Die Therapiesitzung mit dem Smartphone aufnehmen, Übungen und Rollenspiele mit dem Camcorder mitschneiden, das Tablet oder iPad zur Visualisierung von Therapiefortschritten – der Psychologische Psychotherapeut Johannes Vennen greift in seiner „Schwerpunktpraxis für Männer und Väter“ in Kiel die Technikbegeisterung vieler Männer auf. Er arbeitet seit Jahren erfolgreich mit männerspezifischen Angeboten, bietet beispielsweise Therapiegruppen nur für Männer oder Sprechzeiten zu „männergerechten Zeiten“ abends und am Wochenende an.
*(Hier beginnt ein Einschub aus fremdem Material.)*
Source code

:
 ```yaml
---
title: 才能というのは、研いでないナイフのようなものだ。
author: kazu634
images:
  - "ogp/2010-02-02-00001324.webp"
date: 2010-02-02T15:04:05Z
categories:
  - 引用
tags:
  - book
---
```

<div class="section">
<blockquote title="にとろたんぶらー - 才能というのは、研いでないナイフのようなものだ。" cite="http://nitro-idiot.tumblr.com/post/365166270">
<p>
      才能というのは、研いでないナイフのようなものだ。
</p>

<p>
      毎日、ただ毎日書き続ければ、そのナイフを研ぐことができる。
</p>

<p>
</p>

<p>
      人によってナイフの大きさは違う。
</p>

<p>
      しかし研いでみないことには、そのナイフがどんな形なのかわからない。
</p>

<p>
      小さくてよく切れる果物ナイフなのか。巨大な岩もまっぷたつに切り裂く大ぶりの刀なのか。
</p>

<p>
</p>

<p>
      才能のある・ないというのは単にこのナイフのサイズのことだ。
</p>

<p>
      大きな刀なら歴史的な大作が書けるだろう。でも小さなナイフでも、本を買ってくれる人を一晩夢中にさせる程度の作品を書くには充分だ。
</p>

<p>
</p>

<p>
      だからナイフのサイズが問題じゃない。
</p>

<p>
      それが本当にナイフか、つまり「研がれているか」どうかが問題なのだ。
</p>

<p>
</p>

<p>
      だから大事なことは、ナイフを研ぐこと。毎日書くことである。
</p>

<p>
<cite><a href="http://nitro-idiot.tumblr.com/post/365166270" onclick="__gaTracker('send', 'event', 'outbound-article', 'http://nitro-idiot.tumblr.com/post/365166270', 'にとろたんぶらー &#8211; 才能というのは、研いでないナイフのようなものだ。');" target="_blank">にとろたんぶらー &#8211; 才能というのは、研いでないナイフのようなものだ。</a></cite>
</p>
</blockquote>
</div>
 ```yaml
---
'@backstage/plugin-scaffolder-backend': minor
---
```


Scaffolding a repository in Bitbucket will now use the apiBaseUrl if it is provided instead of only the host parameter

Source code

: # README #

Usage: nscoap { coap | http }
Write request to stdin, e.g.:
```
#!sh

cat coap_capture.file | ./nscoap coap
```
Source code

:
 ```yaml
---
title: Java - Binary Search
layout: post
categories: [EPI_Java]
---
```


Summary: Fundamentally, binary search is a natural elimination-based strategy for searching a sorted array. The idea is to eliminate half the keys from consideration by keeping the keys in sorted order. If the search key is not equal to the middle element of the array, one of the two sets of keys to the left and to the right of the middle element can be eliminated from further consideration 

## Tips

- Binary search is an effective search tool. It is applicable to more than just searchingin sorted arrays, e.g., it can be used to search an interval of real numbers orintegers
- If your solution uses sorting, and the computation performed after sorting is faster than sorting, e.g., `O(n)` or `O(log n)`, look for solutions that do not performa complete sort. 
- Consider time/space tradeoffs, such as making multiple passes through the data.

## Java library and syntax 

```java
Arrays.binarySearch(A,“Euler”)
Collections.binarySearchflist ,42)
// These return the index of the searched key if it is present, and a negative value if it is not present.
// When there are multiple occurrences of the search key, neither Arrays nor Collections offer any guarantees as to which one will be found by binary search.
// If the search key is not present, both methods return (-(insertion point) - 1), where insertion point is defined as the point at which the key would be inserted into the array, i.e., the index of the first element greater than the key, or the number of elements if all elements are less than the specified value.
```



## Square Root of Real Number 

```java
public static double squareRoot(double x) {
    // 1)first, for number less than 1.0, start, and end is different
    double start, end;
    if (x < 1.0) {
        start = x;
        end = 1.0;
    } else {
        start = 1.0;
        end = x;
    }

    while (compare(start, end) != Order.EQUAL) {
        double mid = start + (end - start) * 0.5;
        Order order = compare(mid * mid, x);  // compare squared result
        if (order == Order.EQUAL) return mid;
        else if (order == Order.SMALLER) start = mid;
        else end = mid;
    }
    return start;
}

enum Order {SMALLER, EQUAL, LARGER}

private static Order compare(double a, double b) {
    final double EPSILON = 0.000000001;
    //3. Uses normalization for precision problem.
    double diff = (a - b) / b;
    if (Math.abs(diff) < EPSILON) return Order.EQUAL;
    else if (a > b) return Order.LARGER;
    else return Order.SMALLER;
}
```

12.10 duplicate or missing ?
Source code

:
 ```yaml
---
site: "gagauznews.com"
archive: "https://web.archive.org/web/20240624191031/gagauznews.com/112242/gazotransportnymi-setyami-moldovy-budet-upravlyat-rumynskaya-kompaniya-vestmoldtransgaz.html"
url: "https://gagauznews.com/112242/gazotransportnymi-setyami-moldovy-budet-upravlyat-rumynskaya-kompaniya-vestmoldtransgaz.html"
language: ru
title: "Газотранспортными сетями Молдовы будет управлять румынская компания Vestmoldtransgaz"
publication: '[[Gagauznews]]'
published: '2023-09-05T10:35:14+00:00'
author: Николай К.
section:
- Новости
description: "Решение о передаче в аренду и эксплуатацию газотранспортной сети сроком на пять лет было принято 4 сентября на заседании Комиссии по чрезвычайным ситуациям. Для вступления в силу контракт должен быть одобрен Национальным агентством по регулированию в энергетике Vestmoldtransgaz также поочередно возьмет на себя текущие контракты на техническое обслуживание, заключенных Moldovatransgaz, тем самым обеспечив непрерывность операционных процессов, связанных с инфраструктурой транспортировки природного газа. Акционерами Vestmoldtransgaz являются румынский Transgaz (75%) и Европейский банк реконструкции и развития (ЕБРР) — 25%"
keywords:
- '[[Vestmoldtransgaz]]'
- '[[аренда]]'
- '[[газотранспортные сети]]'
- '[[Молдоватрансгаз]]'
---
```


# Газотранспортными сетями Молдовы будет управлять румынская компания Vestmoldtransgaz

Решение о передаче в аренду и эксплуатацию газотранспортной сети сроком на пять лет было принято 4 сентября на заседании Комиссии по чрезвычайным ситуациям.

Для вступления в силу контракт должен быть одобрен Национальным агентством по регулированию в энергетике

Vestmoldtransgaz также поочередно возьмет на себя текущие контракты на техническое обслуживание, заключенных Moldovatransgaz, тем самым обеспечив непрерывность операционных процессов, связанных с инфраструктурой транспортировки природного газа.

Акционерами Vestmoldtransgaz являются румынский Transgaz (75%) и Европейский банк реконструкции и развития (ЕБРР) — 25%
Der Verhaltenstherapeut nutzt bei seinen Geschlechtsgenossen andere Therapieformen, mehr Übungen, Rollenspiele, Präsentationen, Konfrontation oder Provokation. „Seit Jahrhunderten sind Frauen und Männer unterschiedlich sozialisiert, wieso sollte gerade in der Psychotherapie ein unisexueller Ansatz funktionieren?“, fragte Vennen bei dem Symposium „Mann kriegt die Krise – Männer und Psychotherapie, geht das zusammen?“, das die Deutsche Psychotherapeuten-Vereinigung (DPtV) am 6. Juni in Berlin veranstaltete.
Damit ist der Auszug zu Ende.